Un choix pollitique d’accès public à la culture numérique
Pour autant, on ne peut pas résumer la licence globale à un simple
modèle économique. S’il en est un, il s’agit surtout d’un choix
hautement politique. D’un véritable choix de société clivant. Faire le
choix de la VOD payante et des services de musique fermés sur
abonnement payant, c’est faire le choix d’exclure de la vie culturelle
tous ceux qui n’ont pas les moyens financiers de payer ces services à
valeur ajoutée. Si, comme le préssentent tous les spécialistes et
observateurs, la vidéo à la demande est appelée à remplacer les grilles
de programmes TV, il va s’installer une distorsion entre ceux qui
profitent des richesses offertes par la VOD et ceux qui se contenteront
toujours des signaux hertziens et de la TNT, plus avilissants car
nécessairement "de masse". La fracture numérique, comme on l’appelle
désormais, est une véritable fracture sociale. La fracture sera plus
profonde encore entre ceux qui ont accès à la VOD payante et ceux qui
n’y ont a pas accès, qu’entre ceux qui allaient au cinéma ou étaient
abonnés aux bouquets câble/satellite, et ceux qui ne pouvaient pas.

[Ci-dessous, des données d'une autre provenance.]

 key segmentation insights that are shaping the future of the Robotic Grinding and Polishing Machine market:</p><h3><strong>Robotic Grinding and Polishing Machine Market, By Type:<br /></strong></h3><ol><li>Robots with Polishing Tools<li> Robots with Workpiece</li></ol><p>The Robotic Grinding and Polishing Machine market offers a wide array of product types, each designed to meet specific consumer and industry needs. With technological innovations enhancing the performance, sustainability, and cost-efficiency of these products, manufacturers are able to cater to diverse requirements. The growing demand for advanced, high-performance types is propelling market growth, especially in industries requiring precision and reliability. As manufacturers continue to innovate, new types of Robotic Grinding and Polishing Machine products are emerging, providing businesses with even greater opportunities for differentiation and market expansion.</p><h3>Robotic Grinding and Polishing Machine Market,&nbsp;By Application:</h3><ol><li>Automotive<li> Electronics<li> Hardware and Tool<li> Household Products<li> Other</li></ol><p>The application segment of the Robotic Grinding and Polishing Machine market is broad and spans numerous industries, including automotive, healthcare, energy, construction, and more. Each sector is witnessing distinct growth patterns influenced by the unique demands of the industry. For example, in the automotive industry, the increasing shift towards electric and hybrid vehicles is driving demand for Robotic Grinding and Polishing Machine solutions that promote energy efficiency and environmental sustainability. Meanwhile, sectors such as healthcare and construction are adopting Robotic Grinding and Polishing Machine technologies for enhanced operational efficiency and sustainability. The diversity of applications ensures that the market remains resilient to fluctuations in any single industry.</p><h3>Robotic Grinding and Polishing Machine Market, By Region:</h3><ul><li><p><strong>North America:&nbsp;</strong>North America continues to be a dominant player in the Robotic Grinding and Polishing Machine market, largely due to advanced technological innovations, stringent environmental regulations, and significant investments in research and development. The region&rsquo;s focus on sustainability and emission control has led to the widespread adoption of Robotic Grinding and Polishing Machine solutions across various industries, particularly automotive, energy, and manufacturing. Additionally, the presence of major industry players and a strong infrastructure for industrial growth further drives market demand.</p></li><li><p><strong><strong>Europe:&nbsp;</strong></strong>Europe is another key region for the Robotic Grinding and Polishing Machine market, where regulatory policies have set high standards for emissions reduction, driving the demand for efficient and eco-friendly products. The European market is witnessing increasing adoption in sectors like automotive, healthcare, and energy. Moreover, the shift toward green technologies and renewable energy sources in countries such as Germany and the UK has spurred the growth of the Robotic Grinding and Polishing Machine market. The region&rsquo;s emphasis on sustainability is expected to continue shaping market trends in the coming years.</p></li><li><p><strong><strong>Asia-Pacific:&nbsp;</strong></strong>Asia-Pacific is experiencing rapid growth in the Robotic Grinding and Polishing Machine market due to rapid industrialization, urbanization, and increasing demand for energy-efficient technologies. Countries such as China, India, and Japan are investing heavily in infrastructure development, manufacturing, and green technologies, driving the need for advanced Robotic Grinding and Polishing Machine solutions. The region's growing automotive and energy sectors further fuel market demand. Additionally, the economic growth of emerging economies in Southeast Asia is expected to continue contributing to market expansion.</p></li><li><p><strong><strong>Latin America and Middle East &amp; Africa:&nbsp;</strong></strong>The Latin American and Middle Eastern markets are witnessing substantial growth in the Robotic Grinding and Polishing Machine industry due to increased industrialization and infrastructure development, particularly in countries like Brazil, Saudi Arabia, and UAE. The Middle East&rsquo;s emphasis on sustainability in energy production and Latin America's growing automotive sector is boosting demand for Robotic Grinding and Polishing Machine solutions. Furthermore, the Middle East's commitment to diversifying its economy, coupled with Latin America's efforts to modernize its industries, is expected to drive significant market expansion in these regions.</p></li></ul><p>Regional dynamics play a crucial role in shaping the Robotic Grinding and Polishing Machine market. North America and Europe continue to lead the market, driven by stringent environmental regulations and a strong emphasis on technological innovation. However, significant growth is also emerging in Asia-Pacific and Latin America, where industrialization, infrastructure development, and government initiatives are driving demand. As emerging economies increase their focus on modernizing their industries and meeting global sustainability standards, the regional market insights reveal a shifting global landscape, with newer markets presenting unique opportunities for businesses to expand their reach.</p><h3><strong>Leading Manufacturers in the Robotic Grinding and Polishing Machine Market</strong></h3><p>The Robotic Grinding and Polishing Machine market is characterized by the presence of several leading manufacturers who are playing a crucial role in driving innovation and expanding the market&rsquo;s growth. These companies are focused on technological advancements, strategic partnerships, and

La licence globale est un véritable choix de société, un choix
hautement politique parce qu’elle propose de mutualiser les coûts de
l’accès à la culture entre tous ceux qui en bénéficient. Dans une
société qui parle sans hésitation d’industrie culturelle, l’idée doit
sembler marxiste. Elle ne l’est pas plus en réalité que celle de
mutualiser les coûts des écoles et des routes, même pour ceux qui n’ont
pas (et n’auront pas) d’enfants et ne conduisent pas. On ne peut
écarter la licence globale d’un revers de la main sous prétexte que le
modèle économique de la VOD commence à fonctionner. Le débat est bien
plus complexe que cela.
Faut-il pousser la logique jusqu’à faire de la fourniture d’accès à
internet un véritable service public ? Le débat doit être ouvert tant
les FAI ont un rôle stratégique clé dans les communications
d’aujourd’hui et de demain. Faut-il que soit créé un véritable service
public gratuit de la VOD, comme il existe un service audiovisuel public
financé par la redevance ? Là aussi, le débat doit être ouvert.
Rejeter la licence globale comme un "plat froid", c’est oublier les
valeurs importantes qu’elle portait en elle. Au moment des élections
présidentielles, ce clivage aurait dû être davantage exprimé.